Berryhill: From a Novice Perspective

After a smooth car ride from Northumbria University Sport Central, Berryhill welcomed us with blue skies and dry, warm rocks. There were seven of us heading out on this lovely day: three complete novices to outdoor climbing, including myself, three much more experienced chaps and, of course, Cliff himself!

Whilst the experienced group took on the rock without hesitation, our little novice group took some well-deserved time to get used to the brand new setting, including the helmets on our heads and the (lack of!) bathroom facilities of the forest. The excitement was sky-high from the start and despite that fair share of fear of dying, we were all impatient to put our (very clean) climbing shoes on the real rock for the first time. Luckily, Cliff picked out an easy first route, which broke the ice nicely, and very soon we were starting to feel more confident!

In between climbs, Cliff introduced us to the jungle of equipment – nuts/wires, quickdraws, extensions, slings, multiple ropes of different lengths and a bunch of other things that help keep you alive on the rocks! This particular part of the outdoor climbing experience turned out to be especially tricky for me! (Me: Where is the end of the rope? Cliff: You’re attached to it!; Cliff: Where is the cam? Me: OH, I wasn’t supposed to take that down..?). Clipping, unclipping and removing protection from the rock will definitely take some getting used to! A climbing pub quiz springs to mind as an excellent way of learning the details…!

As our beginners’ group managed to get from top to bottom of a handful of easier routes, the feel of the hard rock started to feel less and less daunting. We were pleasantly surprised that our indoor climbing skills worked pretty well on a trickier route with less obvious holds (thanks for the guidance, Matt!). Slowly but surely we were starting to feel ready for a greater adrenalin rush!

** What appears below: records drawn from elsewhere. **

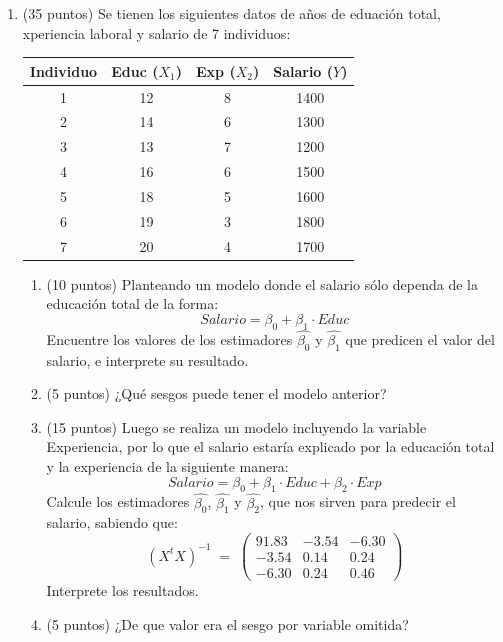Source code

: \documentclass[10pt,a4paper]{article}
\begin{document}
\begin{enumerate}
\begin{enumerate}
\end{enumerate}




\item (35 puntos) Se tienen los siguientes datos de años de eduación total, xperiencia laboral y salario de 7 individuos:
\begin{center}
\begin{tabular}{|c|c|c|c|}
\hline
\textbf{Individuo} & \textbf{Educ} ($X_1$) & \textbf{Exp} ($X_2$)  & \textbf{Salario ($Y$)}\\
\hline
1 & 12 &  8 & 1400 \\
2 & 14 &  6 & 1300 \\
3 & 13 &  7 & 1200 \\
4 & 16 &  6 & 1500 \\
5 & 18 &  5 & 1600 \\
6 & 19 &  3 & 1800 \\
7 & 20 &  4 & 1700 \\
\hline
\end{tabular}
\end{center}

\begin{enumerate}
    \item (10 puntos) Planteando un modelo donde el salario sólo dependa de la educación total de la forma:
    $$Salario = \beta_0 + \beta_1 \cdot Educ$$
    Encuentre los valores de los estimadores $\hat{\beta_0}$ y $\hat{\beta_1}$ que predicen el valor del salario, e interprete su resultado.
   
    \item (5 puntos) ¿Qué sesgos puede tener el modelo anterior?
    

    \item (15 puntos) Luego se realiza un modelo incluyendo la variable Experiencia, por lo que el salario estaría explicado por la educación total y la experiencia de la siguiente manera:
    $$Salario = \beta_0 + \beta_1 \cdot Educ + \beta_2 \cdot Exp$$
    Calcule los estimadores $\hat{\beta_0}$, $\hat{\beta_1}$ y $\hat{\beta_2}$, que nos sirven para predecir el salario, sabiendo que:
    \[
(X^tX)^{-1} \;=\;
\begin{pmatrix}
91.83 & -3.54 & -6.30 \\
-3.54 & 0.14 & 0.24 \\
-6.30 & 0.24 & 0.46
\end{pmatrix}
\]
Interprete los resultados.
    
    \item (5 puntos) ¿De que valor era el sesgo por variable omitida?
    
\end{enumerate}

\end{enumerate}
\end{document}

Marcher Lord was the final route of the day. For us novices, it turned out to be difficult, physically demanding, scary and… absolutely amazing!! I can only speak for myself but I cannot recall a better feeling than that of reaching the top – muscles and adrenalin pumping, gasping for air – to soak up the sun and take in the beautiful view! Unbeatable.

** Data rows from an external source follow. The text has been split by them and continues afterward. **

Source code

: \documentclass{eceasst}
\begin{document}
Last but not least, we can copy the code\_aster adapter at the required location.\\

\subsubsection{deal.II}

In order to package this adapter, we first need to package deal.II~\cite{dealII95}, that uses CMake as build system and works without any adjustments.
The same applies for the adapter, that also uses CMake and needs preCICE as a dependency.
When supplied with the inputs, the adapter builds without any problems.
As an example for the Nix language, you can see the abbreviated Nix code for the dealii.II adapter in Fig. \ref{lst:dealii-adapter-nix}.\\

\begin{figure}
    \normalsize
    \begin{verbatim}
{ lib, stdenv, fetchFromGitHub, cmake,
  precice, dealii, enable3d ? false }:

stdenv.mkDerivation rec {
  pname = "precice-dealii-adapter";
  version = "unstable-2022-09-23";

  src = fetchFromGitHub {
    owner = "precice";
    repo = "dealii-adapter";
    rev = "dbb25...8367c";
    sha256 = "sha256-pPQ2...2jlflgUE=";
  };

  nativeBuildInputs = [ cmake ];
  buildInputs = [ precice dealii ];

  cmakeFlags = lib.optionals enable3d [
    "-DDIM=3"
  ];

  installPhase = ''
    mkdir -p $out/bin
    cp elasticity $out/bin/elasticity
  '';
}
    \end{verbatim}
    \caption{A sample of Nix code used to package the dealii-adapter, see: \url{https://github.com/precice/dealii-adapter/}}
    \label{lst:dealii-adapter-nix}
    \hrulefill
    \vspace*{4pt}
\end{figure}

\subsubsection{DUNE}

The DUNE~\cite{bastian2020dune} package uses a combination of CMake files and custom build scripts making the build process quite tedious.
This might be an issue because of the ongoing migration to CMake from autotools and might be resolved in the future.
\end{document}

At the end of the day it was clear that Berryhill had officially kick started our outdoor climbing story with great success. After a lovely cold drink at a local pub, it was evident that the number of climbers hooked on outdoor climbing in our group had quickly jumped from four to seven! I literally cannot wait until next time.

Jonna Nilsson

Saturday, 9 April 2011

Moving Outdoors and Touching Stone with Roxcool.

I had decided to make the move from indoor climbing to the big wide world of outdoor climbing , only problem being was I didn’t really know where to start. A few people had very kindly offered to show me how to go on , but at the end of the day , I didn’t want to be picking up other peoples bad habits ( sorry guys ).After making numerous enquiries amongst the climbing fraternity the same name kept cropping up again and again, that being, Cliff Lowther of a company called Roxcool.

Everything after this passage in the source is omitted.